Di Emanuele Rossi e Gabriele Carrer

Gli Stati Uniti useranno scorte in comune con Israele per rifornire l’Ucraina. Munizioni di artiglieria arriveranno a Kiev, che ne ha bisogno perché dal campo passerà, nei prossimi mesi, una fase che potrebbe essere decisiva per la sconfitta della Russia. Cosa significa per i rapporti tra Gerusalemme e Mosca?

Secondo un articolo informato del New York Times, frutto del lavoro di cinque giornalisti, il Pentagono sta attingendo a una vasta ma poco conosciuta scorta di munizioni americane in Israele per aiutare a soddisfare il disperato bisogno dell’Ucraina di proiettili di artiglieria davanti all’invasione della Russia di Vladimir Putin. Funzionari americani e israeliani hanno fornito le informazioni, aprendo a una serie di considerazioni a proposito del ruolo che Israele vuole svolgere sull’invasione russa.

La scorta a cui si fa riferimento è quella che ha fornito armi e munizioni ai soldati americani impegnati sui fronti mediorientali. Su di esse c’è un accordo tra Israele e Stati Uniti per consentire al primo di accedere a quelle riserve in caso di emergenza. Ora che il conflitto ucraino è diventato una guerra guidata dall’artiglieria – come dimostra anche la discussione in corso sull’assistenza europea e sui carri armati a Kiev – quelle provviste diventano importanti.

L’Ucraina ha esaurito le munizioni per le sue armi (d’era sovietica) ed è passata in gran parte a sparare con artiglieria e proiettili donati dagli Stati Uniti e da altri alleati occidentali. Nei prossimi mesi, sulla base dell’arrivo di nuove forniture, Kiev potrebbe essere in grado di preparare controffensive importanti davanti alle quali indurre Mosca a un sostanziale arretramento – determinante per il procedere eventuale dei negoziati.

In questo quadro, e considerato il ruolo che l’artiglieria ha nell’attuale fase del conflitto, le munizioni che arriveranno dai magazzini israeliani potrebbero permettere all’Ucraina di tenere più a lungo il fronte e gli Stati Uniti intendono attingere a ogni riserva – come già fatto con forniture passate dalla Corea del Sud – pur di garantire agli uomini del presidente ucraino Volodymyr Zelensky tutta la potenza di fuoco necessaria.

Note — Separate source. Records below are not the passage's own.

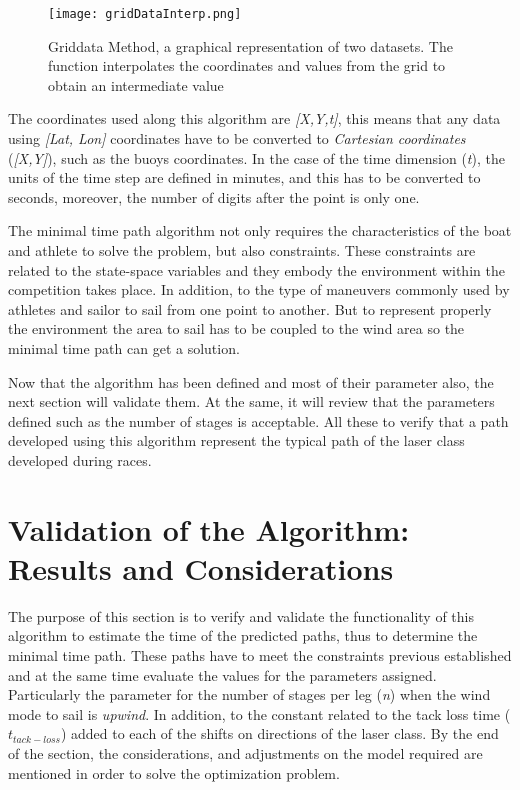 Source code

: \begin{figure}[hbt!]
    \centering
    \texttt{[image: gridDataInterp.png]}
    \caption{Griddata Method, a graphical representation of two datasets. The function interpolates the coordinates and values from the grid to obtain an intermediate value}
    \label{fig:gridDataInterpo}
\end{figure}

The coordinates used along this algorithm are \textit{[X,Y,t]}, this means that any data using \textit{[Lat, Lon]} coordinates have to be converted to \textit{Cartesian coordinates} (\textit{[X,Y]}), such as the buoys coordinates. In the case of the time dimension (\textit{t}), the units of the time step are defined in minutes, and this has to be converted to seconds, moreover, the number of digits after the point is only one. \par

The minimal time path algorithm not only requires the characteristics of the boat and athlete to solve the problem, but also constraints. These constraints are related to the state-space variables and they embody the environment within the competition takes place. In addition, to the type of maneuvers commonly used by athletes and sailor to sail from one point to another. But to represent properly the environment the area to sail has to be coupled to the wind area so the minimal time path can get a solution. \par \noindent 
Now that the algorithm has been defined and most of their parameter also, the next section will validate them. At the same, it will review that the parameters defined such as the number of stages is acceptable. All these to verify that a path developed using this algorithm represent the typical path of the laser class developed during races. \par %
\section{Validation of the Algorithm: Results and Considerations}
\label{sec:ValidationAlgo}

The purpose of this section is to verify and validate the functionality of this algorithm to estimate the time of the predicted paths, thus to determine the minimal time path. These paths have to meet the constraints previous established and at the same time evaluate the values for the parameters assigned. Particularly the parameter for the number of stages per leg (\textit{n}) when the wind mode to sail is \textit{upwind}. In addition, to the constant related to the tack loss time ($t_{tack-loss}$) added to each of the shifts on directions of the laser class. By the end of the section, the considerations, and adjustments on the model required are mentioned in order to solve the optimization problem.  \par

Per questo obiettivo chiedono l’appoggio di un alleato cruciale come Gerusalemme.

Se da un lato le informazioni del New York Times raccontano della determinazione statunitense, dall’altra parlano di come Israele stia cercando di gestire al meglio le sue attività all’interno del conflitto. Israele ha costantemente rifiutato di fornire armi all’Ucraina per paura di danneggiare le relazioni con Mosca. Si tratta di un rapporto di interesse per lo Stato ebraico: Israele conduce dal 2013 raid aerei all’interno della Siria per bloccare il passaggio di armi con cui i Pasdaran riforniscono gruppi armati come Hezbollah o quelli palestinesi. Per farlo, deve passare dai cieli di Damasco, che sono controllati dai russi, i quali chiudono (chiudevano, chiuderanno ancora?) più di un occhio nonostante i raid israeliani si dirigano verso alleati del Cremlino.

Ora il nuovo governo di Benjamin Netanyahu – politico con relazioni dirette e personali con Vladimir Putin – cambia parzialmente rotta? Il nuovo esecutivo ha ereditato una politica di maggior vicinanza all’Ucraina guidata dagli ex primi ministri Naftali Bennett (a cui Putin arrivò a chiedere scusa per le esternazioni antisemite del suo ministro degli Esteri Sergej Lavrov) e Yair Lapid (ministro degli Esteri oltre che premier ad interim). Axios ha rivelato che secondo le valutazione di difesa e intelligence israeliane, la Russia non vedrebbe questa recente mossa come un cambiamento di politica da parte di Israele, perché non si tratta di munizioni israeliane. Ma forse la notizia – diffusa da uno dei quotidiani più importanti degli Stati Uniti – potrebbe evitare che, come auspicato dal ministro degli Esteri israeliano Eli Cohen, si parli “di meno in pubblico” di Ucraina in Israele. Un’ipotesi temuta a Washington e percepita come un possibile passo indietro rispetto a quanto fatto da Lapid, che certo poteva contare su maggiore sintonia con l’amministrazione Biden rispetto a Netanyahu.